The US Supreme Court ruled Tuesday that maritime tort law permits manufacturers to be sued for modifications to their products made by a third party when those modifications are known by the manufacturer.
The suit was brought by two veterans, Kenneth McAfee and John DeVries, who alleged that they were exposed to asbestos while enlisted and developed terminal cancer as a result. The defendants manufactured equipment for ships for the US Navy, on which the plaintiffs served. Though the equipment was not produced with asbestos by the defendants, integration of the carcinogen was performed by the Navy after the installation of the equipment pursuant to instructions by the manufacturers. The suit argued that the two crewmembers were not given sufficient notice that they were being exposed to a dangerous material by the manufacturer, while the companies claimed that they were not liable because they did not install the asbestos materials themselves. Though a federal district court ruled in favor of the manufacturers, the US Court of Appeals for the Third Circuit reversed the decision, after which the manufacturers appealed to the Supreme Court.

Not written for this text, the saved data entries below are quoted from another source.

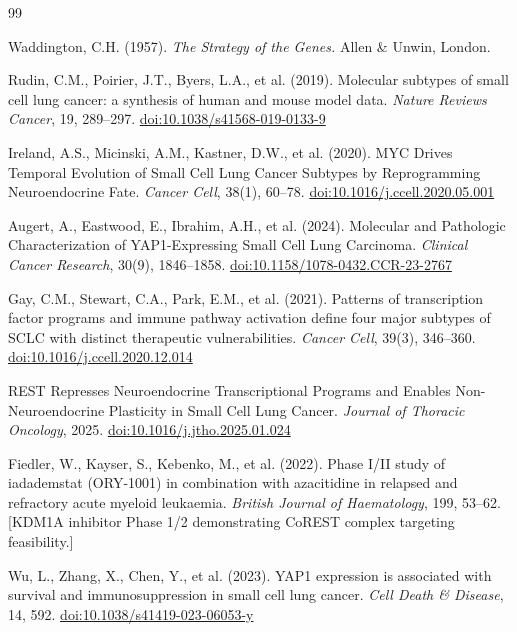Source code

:\documentclass[11pt, a4paper]{article}
\begin{document}
\begin{thebibliography}{99}

Waddington, C.H. (1957).
\textit{The Strategy of the Genes.}
Allen \& Unwin, London.

Rudin, C.M., Poirier, J.T., Byers, L.A., et al.
(2019).
Molecular subtypes of small cell lung cancer:
a synthesis of human and mouse model data.
\textit{Nature Reviews Cancer}, 19, 289--297.
\href{https://doi.org/10.1038/s41568-019-0133-9}{%
doi:10.1038/s41568-019-0133-9}

Ireland, A.S., Micinski, A.M., Kastner, D.W., et al.
(2020).
MYC Drives Temporal Evolution of Small Cell
Lung Cancer Subtypes by Reprogramming Neuroendocrine
Fate.
\textit{Cancer Cell}, 38(1), 60--78.
\href{https://doi.org/10.1016/j.ccell.2020.05.001}{%
doi:10.1016/j.ccell.2020.05.001}

Augert, A., Eastwood, E., Ibrahim, A.H., et al.
(2024).
Molecular and Pathologic Characterization of
YAP1-Expressing Small Cell Lung Carcinoma.
\textit{Clinical Cancer Research}, 30(9), 1846--1858.
\href{https://doi.org/10.1158/1078-0432.CCR-23-2767}{%
doi:10.1158/1078-0432.CCR-23-2767}

Gay, C.M., Stewart, C.A., Park, E.M., et al.
(2021).
Patterns of transcription factor programs and
immune pathway activation define four major subtypes
of SCLC with distinct therapeutic vulnerabilities.
\textit{Cancer Cell}, 39(3), 346--360.
\href{https://doi.org/10.1016/j.ccell.2020.12.014}{%
doi:10.1016/j.ccell.2020.12.014}

REST Represses Neuroendocrine Transcriptional
Programs and Enables Non-Neuroendocrine Plasticity
in Small Cell Lung Cancer.
\textit{Journal of Thoracic Oncology}, 2025.
\href{https://doi.org/10.1016/j.jtho.2025.01.024}{%
doi:10.1016/j.jtho.2025.01.024}

Fiedler, W., Kayser, S., Kebenko, M., et al.
(2022).
Phase I/II study of iadademstat (ORY-1001) in
combination with azacitidine in relapsed and
refractory acute myeloid leukaemia.
\textit{British Journal of Haematology}, 199, 53--62.
[KDM1A inhibitor Phase 1/2 demonstrating
CoREST complex targeting feasibility.]

Wu, L., Zhang, X., Chen, Y., et al. (2023).
YAP1 expression is associated with survival and
immunosuppression in small cell lung cancer.
\textit{Cell Death \& Disease}, 14, 592.
\href{https://doi.org/10.1038/s41419-023-06053-y}{%
doi:10.1038/s41419-023-06053-y}


\end{thebibliography}
\end{document}
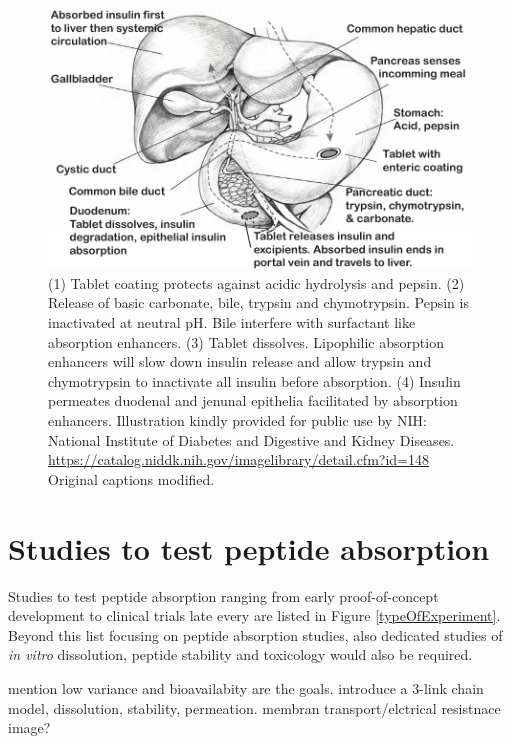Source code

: \begin{figure}[h]

\includegraphics{graphics/intro_anatomy2.pdf}
\caption{(1) Tablet coating protects against acidic hydrolysis and pepsin. (2) Release of basic carbonate, bile, trypsin and chymotrypsin. Pepsin is inactivated at neutral pH. Bile interfere with surfactant like absorption enhancers. (3) Tablet dissolves. Lipophilic absorption enhancers will slow down insulin release and allow trypsin and chymotrypsin to inactivate all insulin before absorption. (4) Insulin permeates duodenal and jenunal epithelia facilitated by absorption enhancers. Illustration kindly provided for public use by NIH: National Institute of Diabetes and Digestive and Kidney Diseases. \url{https://catalog.niddk.nih.gov/imagelibrary/detail.cfm?id=148} Original captions modified.}
\label{intro_glucoseTolerance}
\end{figure}

\section{Studies to test peptide absorption}
Studies to test peptide absorption ranging from early proof-of-concept development to clinical trials late every are listed in Figure \ref{typeOfExperiment}. Beyond this list focusing on peptide absorption studies, also dedicated studies of \textit{in vitro} dissolution, peptide stability and toxicology would also be required.

mention low variance and bioavailabity are the goals.
introduce a 3-link chain model, dissolution, stability, permeation. 
membran transport/elctrical resistnace image?

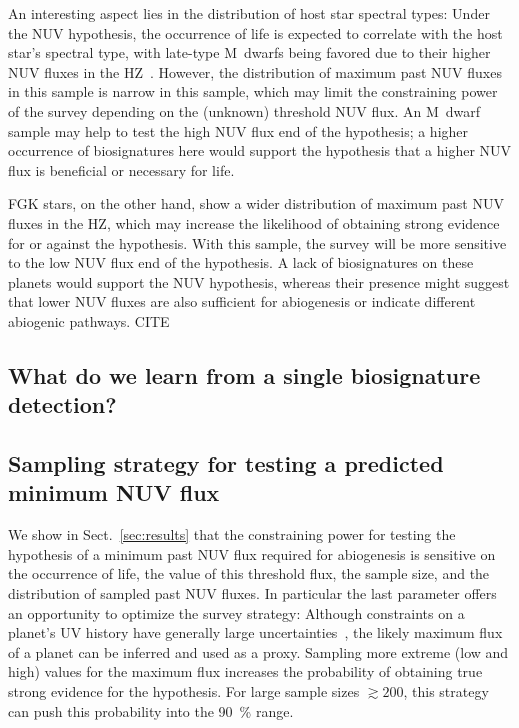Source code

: \documentclass[twocolumn,twocolappendix,linenumbers]{aastex631}
\begin{document}
An interesting  aspect lies in the distribution of host star spectral types:
Under the \gls{NUV} hypothesis, the occurrence of life is expected to correlate with the host star's spectral type, with late-type M~dwarfs being favored due to their higher \gls{NUV} fluxes in the \gls{HZ}~\citep{Richey-Yowell2023}.
However, the distribution of maximum past \gls{NUV} fluxes in this sample is narrow in this sample, which may limit the constraining power of the survey depending on the (unknown) threshold \gls{NUV} flux.
An M~dwarf sample may help to test the high \gls{NUV} flux end of the hypothesis; a higher occurrence of biosignatures here would support the hypothesis that a higher NUV flux is beneficial or necessary for life.

FGK stars, on the other hand, show a wider distribution of maximum past \gls{NUV} fluxes in the \gls{HZ}, which may increase the likelihood of obtaining strong evidence for or against the hypothesis.
With this sample, the survey will be more sensitive to the low \gls{NUV} flux end of the hypothesis.
A lack of biosignatures on these planets would support the \gls{NUV} hypothesis, whereas their presence might suggest that lower NUV fluxes are also sufficient for abiogenesis or indicate different abiogenic pathways. CITE






\subsection{What do we learn from a single biosignature detection?}

\subsection{Sampling strategy for testing a predicted minimum \gls{NUV} flux}
We show in Sect.~\ref{sec:results} that the constraining power for testing the hypothesis of a minimum past \gls{NUV} flux required for abiogenesis is sensitive on the occurrence of life, the value of this threshold flux, the sample size, and the distribution of sampled past \gls{NUV} fluxes.
In particular the last parameter offers an opportunity to optimize the survey strategy: Although constraints on a planet's UV history have generally large uncertainties~\citep[e.g.,][]{Richey-Yowell2023}, the likely maximum flux of a planet can be inferred and used as a proxy.
Sampling more extreme (low and high) values for the maximum flux increases the probability of obtaining true strong evidence for the hypothesis.
For large sample sizes $\gtrsim 200$, this strategy can push this probability into the \SI{90}{\percent} range.
\end{document}
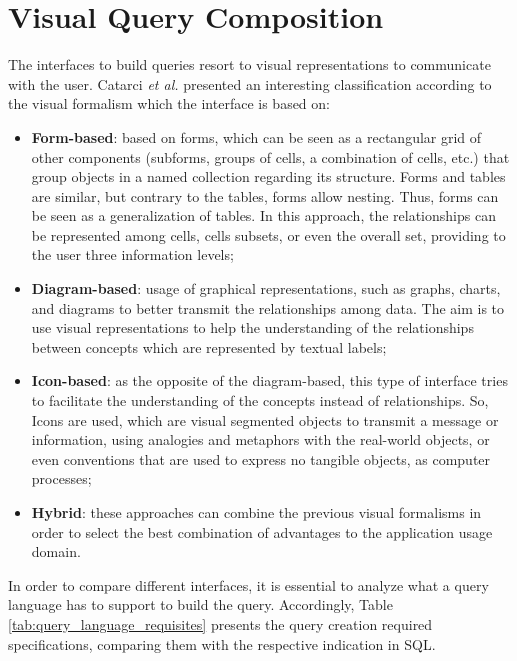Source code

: \section{Visual Query Composition}
\label{sec:visual_query_composition}

The interfaces to build queries resort to visual representations to communicate with the user. Catarci \textit{et al.} \cite{visualQuerySystemsForDatabases_aSurvey} presented an interesting classification according to the visual formalism which the interface is based on:

\begin{itemize}
    \item \textbf{Form-based}: based on forms, which can be seen as a rectangular grid of other components (subforms, groups of cells, a combination of cells, etc.) that group objects in a named collection regarding its structure. Forms and tables are similar,  but contrary to the tables, forms allow nesting. Thus, forms can be seen as a generalization of tables. In this approach, the relationships can be represented among cells, cells subsets, or even the overall set, providing to the user three information levels; %
    \item \textbf{Diagram-based}: usage of graphical representations, such as graphs, charts, and diagrams to better transmit the relationships among data. The aim is to use visual representations to help the understanding of the relationships between concepts which are represented by textual labels;
    \item \textbf{Icon-based}: as the opposite of the diagram-based, this type of interface tries to facilitate the understanding of the concepts instead of relationships. So, Icons are used, which are visual segmented objects to transmit a message or information, using analogies and metaphors with the real-world objects, or even conventions that are used to express no tangible objects, as computer processes;
    \item \textbf{Hybrid}: these approaches can combine the previous visual formalisms in order to select the best combination of advantages to the application usage domain.
\end{itemize}

In order to compare different interfaces, it is essential to analyze what a query language has to support to build the query. Accordingly, Table \ref{tab:query_language_requisites} presents the query creation required specifications, comparing them with the respective indication in \gls{SQL}.

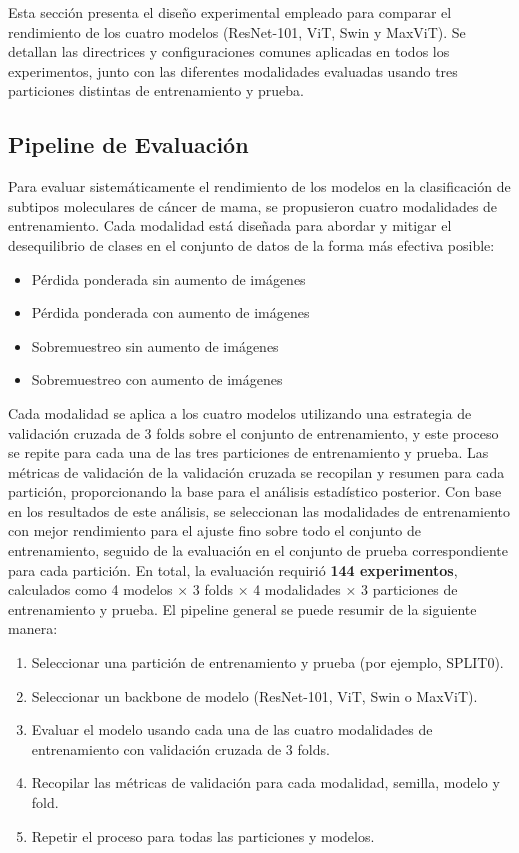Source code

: \documentclass[a4paper,10pt]{book}
\begin{document}
Esta sección presenta el diseño experimental empleado para comparar el rendimiento de los cuatro modelos (ResNet-101, ViT, Swin y MaxViT). Se detallan las directrices y configuraciones comunes aplicadas en todos los experimentos, junto con las diferentes modalidades evaluadas usando tres particiones distintas de entrenamiento y prueba.

\subsection{Pipeline de Evaluación}

Para evaluar sistemáticamente el rendimiento de los modelos en la clasificación de subtipos moleculares de cáncer de mama, se propusieron cuatro modalidades de entrenamiento. Cada modalidad está diseñada para abordar y mitigar el desequilibrio de clases en el conjunto de datos de la forma más efectiva posible:

\begin{itemize}
\item Pérdida ponderada sin aumento de imágenes
\item Pérdida ponderada con aumento de imágenes
\item Sobremuestreo sin aumento de imágenes
\item Sobremuestreo con aumento de imágenes
\end{itemize}

Cada modalidad se aplica a los cuatro modelos utilizando una estrategia de validación cruzada de 3 folds sobre el conjunto de entrenamiento, y este proceso se repite para cada una de las tres particiones de entrenamiento y prueba. Las métricas de validación de la validación cruzada se recopilan y resumen para cada partición, proporcionando la base para el análisis estadístico posterior. Con base en los resultados de este análisis, se seleccionan las modalidades de entrenamiento con mejor rendimiento para el ajuste fino sobre todo el conjunto de entrenamiento, seguido de la evaluación en el conjunto de prueba correspondiente para cada partición. En total, la evaluación requirió \textbf{144 experimentos}, calculados como 4 modelos × 3 folds × 4 modalidades × 3 particiones de entrenamiento y prueba. El pipeline general se puede resumir de la siguiente manera:

\begin{enumerate}[label=\textbf{Paso \arabic*}:]
\item Seleccionar una partición de entrenamiento y prueba (por ejemplo, SPLIT0).
\item Seleccionar un backbone de modelo (ResNet-101, ViT, Swin o MaxViT).
\item Evaluar el modelo usando cada una de las cuatro modalidades de entrenamiento con validación cruzada de 3 folds.
\item Recopilar las métricas de validación para cada modalidad, semilla, modelo y fold.
\item Repetir el proceso para todas las particiones y modelos.
\end{enumerate}
\end{document}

In a 6-3 decision, Justice Brett Kavanaugh wrote that there were three different approaches that the court could take to constrain defendant liability in maritime product liability law. The first, a forseeability approach, would require manufacturers to anyone who came into contact with their product of any dangers that could be reasonably caused by their equipment, even if it is modified by a third party. Kavanaugh dismissed this test, stating that it would cause “confusion” and “overdisclosure” while being a substantial burden. The second test, the “bare-metal” defense asserted by the defendants, would prevent manufacturers from being held liable for any modifications undertaken by a third party. Kavanaugh stated that this test “goes too far in the opposite direction” from the forseeability test, allowing manufacturers to wash their hands of dangerous products by hiding behind third parties. The court therefore held that a middle-ground test is appropriate, holding manufacturers responsible for harm caused by third-party modifications that are undertaken with the manufacturer’s “knowledge or intention” that such a modification would make the product dangerous.